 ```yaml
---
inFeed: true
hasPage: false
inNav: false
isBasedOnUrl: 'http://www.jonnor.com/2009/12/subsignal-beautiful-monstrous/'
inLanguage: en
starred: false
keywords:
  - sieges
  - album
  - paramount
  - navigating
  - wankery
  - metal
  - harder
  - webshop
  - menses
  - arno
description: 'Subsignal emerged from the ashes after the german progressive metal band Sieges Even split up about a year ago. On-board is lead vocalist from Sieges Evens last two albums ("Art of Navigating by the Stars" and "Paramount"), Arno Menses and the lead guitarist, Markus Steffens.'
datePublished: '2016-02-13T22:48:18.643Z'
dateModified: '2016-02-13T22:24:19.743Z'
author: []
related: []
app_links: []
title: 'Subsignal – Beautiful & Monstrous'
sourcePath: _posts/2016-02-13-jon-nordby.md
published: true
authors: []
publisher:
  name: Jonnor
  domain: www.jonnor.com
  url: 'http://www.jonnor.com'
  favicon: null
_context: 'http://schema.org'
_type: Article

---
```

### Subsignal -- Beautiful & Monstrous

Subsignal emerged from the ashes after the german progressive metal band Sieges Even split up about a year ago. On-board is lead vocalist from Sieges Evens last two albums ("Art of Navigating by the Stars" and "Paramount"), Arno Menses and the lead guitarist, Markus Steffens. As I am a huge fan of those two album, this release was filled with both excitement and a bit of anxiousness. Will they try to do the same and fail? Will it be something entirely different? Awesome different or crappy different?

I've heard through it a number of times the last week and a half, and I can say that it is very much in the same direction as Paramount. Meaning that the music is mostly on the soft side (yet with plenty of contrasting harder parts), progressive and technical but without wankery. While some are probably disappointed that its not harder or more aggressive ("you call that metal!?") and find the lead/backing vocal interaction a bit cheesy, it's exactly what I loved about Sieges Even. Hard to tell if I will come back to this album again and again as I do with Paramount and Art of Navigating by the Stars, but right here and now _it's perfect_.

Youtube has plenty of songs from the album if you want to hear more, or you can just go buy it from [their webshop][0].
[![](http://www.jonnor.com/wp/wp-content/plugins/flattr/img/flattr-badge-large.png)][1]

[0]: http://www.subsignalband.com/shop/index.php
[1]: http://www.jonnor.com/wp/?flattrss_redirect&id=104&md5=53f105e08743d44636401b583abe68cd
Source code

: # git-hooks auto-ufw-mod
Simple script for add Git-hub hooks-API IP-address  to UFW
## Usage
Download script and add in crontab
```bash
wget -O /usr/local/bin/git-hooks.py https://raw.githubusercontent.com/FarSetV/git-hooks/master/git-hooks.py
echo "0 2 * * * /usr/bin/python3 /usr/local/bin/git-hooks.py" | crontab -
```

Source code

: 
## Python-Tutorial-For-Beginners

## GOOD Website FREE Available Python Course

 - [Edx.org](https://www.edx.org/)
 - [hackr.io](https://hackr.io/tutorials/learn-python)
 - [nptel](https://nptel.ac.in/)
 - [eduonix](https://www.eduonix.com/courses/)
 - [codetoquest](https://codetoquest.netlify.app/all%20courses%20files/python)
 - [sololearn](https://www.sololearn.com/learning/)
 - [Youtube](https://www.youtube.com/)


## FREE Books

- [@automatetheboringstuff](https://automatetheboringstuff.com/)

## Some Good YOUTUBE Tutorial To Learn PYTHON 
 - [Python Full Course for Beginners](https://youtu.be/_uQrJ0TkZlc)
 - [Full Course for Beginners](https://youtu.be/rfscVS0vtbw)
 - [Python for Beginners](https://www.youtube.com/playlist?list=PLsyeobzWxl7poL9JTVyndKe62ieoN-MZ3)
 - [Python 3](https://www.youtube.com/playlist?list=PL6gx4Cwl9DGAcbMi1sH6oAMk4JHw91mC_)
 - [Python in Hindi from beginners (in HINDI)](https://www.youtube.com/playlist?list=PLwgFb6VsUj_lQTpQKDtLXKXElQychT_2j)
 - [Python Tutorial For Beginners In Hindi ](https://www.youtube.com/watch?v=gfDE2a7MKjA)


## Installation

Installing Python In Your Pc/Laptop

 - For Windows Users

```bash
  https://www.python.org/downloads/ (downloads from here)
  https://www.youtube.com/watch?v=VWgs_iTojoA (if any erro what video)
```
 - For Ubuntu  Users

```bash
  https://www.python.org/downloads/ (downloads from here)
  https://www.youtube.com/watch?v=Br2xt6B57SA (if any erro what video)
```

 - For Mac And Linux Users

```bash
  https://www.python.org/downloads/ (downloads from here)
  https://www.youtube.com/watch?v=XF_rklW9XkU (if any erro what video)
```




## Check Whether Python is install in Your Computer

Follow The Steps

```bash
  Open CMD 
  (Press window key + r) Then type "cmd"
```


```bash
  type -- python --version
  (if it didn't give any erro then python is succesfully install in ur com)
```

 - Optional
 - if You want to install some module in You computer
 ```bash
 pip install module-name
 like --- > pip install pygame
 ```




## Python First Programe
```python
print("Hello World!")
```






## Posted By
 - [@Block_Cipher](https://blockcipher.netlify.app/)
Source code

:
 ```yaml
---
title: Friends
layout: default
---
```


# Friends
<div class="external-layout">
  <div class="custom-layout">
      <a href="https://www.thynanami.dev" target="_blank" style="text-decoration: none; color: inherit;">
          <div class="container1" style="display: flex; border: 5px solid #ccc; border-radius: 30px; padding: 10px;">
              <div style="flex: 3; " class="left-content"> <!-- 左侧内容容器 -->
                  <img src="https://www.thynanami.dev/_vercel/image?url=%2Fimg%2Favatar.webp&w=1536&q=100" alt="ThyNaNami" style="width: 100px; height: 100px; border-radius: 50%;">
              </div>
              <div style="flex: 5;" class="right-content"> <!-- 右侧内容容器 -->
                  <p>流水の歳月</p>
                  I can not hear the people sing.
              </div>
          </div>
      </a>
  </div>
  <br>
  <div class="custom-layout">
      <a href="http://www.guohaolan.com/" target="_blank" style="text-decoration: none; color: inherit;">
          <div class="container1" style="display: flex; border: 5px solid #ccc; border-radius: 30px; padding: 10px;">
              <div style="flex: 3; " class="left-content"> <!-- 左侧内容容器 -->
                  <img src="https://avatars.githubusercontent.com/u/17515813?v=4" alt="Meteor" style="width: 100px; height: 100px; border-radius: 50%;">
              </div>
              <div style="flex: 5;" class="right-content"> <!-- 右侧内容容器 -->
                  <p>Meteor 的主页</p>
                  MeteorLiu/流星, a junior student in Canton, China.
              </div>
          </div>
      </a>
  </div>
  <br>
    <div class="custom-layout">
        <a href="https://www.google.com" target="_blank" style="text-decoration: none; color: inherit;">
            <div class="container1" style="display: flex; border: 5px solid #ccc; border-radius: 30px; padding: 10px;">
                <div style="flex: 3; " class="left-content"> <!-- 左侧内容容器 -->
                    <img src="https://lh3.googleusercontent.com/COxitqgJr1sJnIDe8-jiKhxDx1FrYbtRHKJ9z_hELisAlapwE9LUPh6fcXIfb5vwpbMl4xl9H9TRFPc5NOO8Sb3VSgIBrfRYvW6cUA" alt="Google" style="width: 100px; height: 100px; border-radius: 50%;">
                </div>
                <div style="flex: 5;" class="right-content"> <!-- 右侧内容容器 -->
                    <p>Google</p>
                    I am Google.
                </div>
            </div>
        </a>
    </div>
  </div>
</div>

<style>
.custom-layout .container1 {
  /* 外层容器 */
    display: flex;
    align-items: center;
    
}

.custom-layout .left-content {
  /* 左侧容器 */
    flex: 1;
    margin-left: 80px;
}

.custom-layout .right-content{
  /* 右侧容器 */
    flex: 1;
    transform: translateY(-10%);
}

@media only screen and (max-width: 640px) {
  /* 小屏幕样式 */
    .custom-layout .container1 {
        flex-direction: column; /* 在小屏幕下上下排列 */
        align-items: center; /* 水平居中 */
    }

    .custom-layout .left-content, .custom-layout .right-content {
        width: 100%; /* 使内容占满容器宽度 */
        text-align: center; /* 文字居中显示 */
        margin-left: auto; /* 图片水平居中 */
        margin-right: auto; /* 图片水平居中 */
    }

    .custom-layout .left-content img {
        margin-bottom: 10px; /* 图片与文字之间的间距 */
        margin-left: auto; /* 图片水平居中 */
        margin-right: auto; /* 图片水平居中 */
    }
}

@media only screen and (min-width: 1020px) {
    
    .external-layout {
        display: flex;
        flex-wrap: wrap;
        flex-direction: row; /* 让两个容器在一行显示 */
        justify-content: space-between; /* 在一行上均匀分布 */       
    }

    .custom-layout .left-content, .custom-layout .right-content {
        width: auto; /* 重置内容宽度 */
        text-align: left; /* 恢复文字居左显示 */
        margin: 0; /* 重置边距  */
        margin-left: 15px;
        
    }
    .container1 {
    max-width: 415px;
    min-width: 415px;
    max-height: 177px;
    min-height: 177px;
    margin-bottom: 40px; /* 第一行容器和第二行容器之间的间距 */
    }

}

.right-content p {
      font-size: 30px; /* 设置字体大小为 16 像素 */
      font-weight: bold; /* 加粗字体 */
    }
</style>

TASK REQUIREMENTS: In the lines above, find the word "left" and copy each line that contains it.

PROBLEM SOLUTION:
              <div style="flex: 3; " class="left-content"> <!-- 左侧内容容器 -->
              <div style="flex: 3; " class="left-content"> <!-- 左侧内容容器 -->
                <div style="flex: 3; " class="left-content"> <!-- 左侧内容容器 -->
.custom-layout .left-content {
    margin-left: 80px;
    .custom-layout .left-content, .custom-layout .right-content {
        margin-left: auto; /* 图片水平居中 */
    .custom-layout .left-content img {
        margin-left: auto; /* 图片水平居中 */
    .custom-layout .left-content, .custom-layout .right-content {
        text-align: left; /* 恢复文字居左显示 */
        margin-left: 15px;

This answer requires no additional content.